EXERCISE INPUTS
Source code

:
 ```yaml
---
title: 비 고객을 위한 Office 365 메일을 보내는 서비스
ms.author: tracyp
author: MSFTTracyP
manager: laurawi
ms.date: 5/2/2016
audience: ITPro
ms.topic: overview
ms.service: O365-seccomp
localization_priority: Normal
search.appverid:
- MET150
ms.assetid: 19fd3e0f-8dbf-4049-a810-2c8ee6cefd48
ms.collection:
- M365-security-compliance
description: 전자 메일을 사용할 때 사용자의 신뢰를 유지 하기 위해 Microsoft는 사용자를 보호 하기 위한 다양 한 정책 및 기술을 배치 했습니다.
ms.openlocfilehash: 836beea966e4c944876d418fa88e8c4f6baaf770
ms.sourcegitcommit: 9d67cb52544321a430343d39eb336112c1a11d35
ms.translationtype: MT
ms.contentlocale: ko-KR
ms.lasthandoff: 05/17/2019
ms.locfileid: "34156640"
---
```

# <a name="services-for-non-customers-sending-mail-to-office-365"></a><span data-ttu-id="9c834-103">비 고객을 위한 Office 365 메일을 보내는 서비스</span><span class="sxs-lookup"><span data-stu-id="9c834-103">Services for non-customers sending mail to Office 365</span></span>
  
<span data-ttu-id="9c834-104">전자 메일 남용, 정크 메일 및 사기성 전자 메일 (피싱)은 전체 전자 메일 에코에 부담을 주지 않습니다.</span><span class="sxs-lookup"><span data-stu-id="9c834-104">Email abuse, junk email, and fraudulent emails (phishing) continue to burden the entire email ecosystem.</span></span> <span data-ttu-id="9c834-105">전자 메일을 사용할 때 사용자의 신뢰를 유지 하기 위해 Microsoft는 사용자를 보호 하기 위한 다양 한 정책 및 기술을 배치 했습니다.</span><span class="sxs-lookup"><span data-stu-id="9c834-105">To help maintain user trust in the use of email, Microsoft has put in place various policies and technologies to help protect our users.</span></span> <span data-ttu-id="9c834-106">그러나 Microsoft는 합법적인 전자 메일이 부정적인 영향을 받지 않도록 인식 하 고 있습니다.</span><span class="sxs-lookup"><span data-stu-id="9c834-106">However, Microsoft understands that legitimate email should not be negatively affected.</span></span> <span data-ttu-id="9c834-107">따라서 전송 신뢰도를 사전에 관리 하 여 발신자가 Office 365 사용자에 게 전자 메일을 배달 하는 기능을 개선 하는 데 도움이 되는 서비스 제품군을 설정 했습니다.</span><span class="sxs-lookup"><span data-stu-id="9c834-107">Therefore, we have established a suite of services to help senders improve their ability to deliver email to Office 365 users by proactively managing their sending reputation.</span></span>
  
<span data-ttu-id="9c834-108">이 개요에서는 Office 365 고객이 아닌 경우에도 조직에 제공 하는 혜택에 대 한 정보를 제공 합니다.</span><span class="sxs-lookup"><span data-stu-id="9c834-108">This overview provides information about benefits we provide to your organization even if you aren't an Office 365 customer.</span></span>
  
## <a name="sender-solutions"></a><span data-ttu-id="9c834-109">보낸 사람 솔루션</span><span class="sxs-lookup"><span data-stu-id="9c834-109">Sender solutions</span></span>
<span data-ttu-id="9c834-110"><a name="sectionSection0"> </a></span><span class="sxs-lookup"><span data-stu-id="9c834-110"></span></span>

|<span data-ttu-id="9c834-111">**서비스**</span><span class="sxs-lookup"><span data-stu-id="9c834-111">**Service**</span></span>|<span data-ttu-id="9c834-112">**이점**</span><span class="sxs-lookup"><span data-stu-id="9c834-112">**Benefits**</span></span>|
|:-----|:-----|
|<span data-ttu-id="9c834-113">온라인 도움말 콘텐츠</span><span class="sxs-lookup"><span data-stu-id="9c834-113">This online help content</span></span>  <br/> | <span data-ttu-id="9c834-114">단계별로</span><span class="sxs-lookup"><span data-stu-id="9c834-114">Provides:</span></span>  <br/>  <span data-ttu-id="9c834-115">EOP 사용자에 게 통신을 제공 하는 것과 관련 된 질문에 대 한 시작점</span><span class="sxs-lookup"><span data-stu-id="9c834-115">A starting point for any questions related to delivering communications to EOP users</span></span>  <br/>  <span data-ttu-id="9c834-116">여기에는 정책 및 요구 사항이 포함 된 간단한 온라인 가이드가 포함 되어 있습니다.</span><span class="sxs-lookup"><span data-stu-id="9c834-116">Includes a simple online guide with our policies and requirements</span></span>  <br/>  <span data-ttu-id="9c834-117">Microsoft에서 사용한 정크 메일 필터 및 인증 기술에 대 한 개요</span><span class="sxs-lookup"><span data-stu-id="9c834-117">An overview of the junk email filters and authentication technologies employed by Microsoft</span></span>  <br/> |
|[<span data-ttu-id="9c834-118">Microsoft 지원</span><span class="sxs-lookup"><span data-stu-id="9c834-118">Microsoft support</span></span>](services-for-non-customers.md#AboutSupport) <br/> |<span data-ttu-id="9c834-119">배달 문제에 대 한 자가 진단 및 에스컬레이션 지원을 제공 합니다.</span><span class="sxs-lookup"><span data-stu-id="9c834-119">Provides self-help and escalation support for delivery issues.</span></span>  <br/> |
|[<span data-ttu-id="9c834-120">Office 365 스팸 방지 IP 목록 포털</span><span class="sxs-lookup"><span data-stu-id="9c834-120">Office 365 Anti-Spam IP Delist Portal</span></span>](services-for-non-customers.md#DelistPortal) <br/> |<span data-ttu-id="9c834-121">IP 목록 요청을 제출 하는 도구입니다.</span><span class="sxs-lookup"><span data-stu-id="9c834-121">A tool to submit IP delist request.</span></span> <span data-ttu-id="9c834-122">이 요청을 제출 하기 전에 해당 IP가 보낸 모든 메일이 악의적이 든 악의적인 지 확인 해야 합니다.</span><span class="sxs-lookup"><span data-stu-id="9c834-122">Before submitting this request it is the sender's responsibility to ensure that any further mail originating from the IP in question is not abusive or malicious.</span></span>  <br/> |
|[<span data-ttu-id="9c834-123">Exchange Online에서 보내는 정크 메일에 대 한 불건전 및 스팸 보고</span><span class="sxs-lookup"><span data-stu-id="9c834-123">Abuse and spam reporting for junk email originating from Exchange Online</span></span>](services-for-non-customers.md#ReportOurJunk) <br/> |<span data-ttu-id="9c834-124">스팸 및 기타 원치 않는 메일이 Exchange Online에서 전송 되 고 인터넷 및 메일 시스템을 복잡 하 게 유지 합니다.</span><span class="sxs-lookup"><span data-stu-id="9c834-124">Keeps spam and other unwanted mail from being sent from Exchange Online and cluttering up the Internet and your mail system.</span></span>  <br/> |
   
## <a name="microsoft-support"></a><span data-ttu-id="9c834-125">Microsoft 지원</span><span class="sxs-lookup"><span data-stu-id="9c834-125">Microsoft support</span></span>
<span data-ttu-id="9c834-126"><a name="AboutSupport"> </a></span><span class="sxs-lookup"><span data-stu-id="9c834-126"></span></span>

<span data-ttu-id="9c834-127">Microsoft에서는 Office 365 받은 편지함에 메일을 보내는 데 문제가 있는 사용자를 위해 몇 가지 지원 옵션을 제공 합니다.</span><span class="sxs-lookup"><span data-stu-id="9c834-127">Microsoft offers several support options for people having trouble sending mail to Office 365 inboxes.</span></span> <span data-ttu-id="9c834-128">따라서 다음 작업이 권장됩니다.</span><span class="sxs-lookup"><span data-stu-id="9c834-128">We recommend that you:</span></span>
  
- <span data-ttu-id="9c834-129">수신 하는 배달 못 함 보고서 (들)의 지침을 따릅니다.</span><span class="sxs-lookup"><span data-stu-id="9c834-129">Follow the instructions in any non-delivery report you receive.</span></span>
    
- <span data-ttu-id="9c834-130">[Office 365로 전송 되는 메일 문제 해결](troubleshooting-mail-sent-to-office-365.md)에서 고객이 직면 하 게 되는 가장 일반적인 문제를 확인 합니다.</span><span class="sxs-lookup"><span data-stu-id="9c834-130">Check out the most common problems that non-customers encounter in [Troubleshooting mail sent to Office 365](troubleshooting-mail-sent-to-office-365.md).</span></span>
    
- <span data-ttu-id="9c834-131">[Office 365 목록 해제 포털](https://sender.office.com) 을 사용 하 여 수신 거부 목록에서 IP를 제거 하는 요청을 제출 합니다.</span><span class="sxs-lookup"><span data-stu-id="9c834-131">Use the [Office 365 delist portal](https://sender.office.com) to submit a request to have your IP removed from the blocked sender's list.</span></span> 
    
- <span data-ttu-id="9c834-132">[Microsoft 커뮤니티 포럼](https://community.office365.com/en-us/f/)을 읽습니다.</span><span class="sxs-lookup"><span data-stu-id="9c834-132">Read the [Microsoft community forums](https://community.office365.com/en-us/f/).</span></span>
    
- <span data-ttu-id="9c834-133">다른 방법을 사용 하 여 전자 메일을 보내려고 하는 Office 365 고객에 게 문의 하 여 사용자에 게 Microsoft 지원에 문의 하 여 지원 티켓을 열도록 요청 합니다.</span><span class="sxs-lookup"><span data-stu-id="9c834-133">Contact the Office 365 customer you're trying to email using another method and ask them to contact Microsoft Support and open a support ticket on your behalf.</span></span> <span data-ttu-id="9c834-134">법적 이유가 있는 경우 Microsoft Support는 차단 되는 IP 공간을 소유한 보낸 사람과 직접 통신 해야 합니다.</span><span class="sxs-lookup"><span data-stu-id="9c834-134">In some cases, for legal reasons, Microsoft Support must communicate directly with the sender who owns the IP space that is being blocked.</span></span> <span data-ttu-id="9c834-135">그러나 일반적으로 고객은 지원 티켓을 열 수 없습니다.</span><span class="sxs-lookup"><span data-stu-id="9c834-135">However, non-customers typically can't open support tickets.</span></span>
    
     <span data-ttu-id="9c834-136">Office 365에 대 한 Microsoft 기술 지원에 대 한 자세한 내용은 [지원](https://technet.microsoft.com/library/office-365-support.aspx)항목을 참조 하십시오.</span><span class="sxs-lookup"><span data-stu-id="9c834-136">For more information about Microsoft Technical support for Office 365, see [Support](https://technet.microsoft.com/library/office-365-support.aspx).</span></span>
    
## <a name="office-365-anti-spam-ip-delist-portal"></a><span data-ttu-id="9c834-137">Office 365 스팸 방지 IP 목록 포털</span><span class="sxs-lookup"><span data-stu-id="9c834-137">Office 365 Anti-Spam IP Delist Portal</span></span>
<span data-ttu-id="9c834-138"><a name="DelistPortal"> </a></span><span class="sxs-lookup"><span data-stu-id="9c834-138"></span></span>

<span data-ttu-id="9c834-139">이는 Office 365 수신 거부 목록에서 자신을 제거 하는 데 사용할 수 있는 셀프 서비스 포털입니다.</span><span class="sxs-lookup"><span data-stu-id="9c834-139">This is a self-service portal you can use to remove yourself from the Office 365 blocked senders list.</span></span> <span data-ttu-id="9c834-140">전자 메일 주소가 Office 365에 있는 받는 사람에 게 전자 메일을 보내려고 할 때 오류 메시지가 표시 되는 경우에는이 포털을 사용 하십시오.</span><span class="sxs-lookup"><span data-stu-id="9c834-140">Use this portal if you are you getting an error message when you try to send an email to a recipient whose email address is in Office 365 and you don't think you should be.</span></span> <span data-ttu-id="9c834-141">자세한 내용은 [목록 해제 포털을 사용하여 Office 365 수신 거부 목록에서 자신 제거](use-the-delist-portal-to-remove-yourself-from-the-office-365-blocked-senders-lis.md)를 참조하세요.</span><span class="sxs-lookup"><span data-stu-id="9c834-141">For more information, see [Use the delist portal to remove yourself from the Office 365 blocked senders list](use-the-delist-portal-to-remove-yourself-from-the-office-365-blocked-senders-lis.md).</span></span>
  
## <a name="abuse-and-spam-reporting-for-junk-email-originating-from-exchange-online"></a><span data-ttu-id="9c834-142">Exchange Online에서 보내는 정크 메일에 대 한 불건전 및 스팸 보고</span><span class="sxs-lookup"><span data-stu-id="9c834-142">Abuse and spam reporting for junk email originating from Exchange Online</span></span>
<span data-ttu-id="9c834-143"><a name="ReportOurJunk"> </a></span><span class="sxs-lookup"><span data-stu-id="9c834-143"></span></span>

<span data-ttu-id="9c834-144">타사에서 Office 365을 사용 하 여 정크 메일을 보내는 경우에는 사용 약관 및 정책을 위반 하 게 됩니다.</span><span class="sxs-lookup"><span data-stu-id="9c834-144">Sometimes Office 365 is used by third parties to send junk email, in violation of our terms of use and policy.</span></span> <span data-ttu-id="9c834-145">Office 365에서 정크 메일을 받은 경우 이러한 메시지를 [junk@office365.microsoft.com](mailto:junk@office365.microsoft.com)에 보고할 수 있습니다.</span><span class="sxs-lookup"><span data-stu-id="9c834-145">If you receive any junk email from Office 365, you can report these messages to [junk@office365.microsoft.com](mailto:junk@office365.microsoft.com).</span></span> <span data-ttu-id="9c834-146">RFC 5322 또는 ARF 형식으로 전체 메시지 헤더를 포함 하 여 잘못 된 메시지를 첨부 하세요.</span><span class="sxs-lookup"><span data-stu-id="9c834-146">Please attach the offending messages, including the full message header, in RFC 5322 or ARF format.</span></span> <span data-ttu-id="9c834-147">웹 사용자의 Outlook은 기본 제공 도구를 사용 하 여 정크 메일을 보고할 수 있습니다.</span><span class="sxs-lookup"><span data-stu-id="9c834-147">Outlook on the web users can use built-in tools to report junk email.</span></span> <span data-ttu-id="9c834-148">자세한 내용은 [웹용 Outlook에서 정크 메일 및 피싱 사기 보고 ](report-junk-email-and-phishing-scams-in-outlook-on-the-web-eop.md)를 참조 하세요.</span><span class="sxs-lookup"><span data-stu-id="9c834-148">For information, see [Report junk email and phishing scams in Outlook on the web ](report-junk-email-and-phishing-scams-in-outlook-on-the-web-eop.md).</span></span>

WHAT YOU NEED TO DO
If a line in the material contains the word "ReportOurJunk", copy that line.

WRITTEN SOLUTION
|[<span data-ttu-id="9c834-123">Exchange Online에서 보내는 정크 메일에 대 한 불건전 및 스팸 보고</span><span class="sxs-lookup"><span data-stu-id="9c834-123">Abuse and spam reporting for junk email originating from Exchange Online</span></span>](services-for-non-customers.md#ReportOurJunk) <br/> |<span data-ttu-id="9c834-124">스팸 및 기타 원치 않는 메일이 Exchange Online에서 전송 되 고 인터넷 및 메일 시스템을 복잡 하 게 유지 합니다.</span><span class="sxs-lookup"><span data-stu-id="9c834-124">Keeps spam and other unwanted mail from being sent from Exchange Online and cluttering up the Internet and your mail system.</span></span>  <br/> |
<span data-ttu-id="9c834-143"><a name="ReportOurJunk"> </a></span><span class="sxs-lookup"><span data-stu-id="9c834-143"></span></span>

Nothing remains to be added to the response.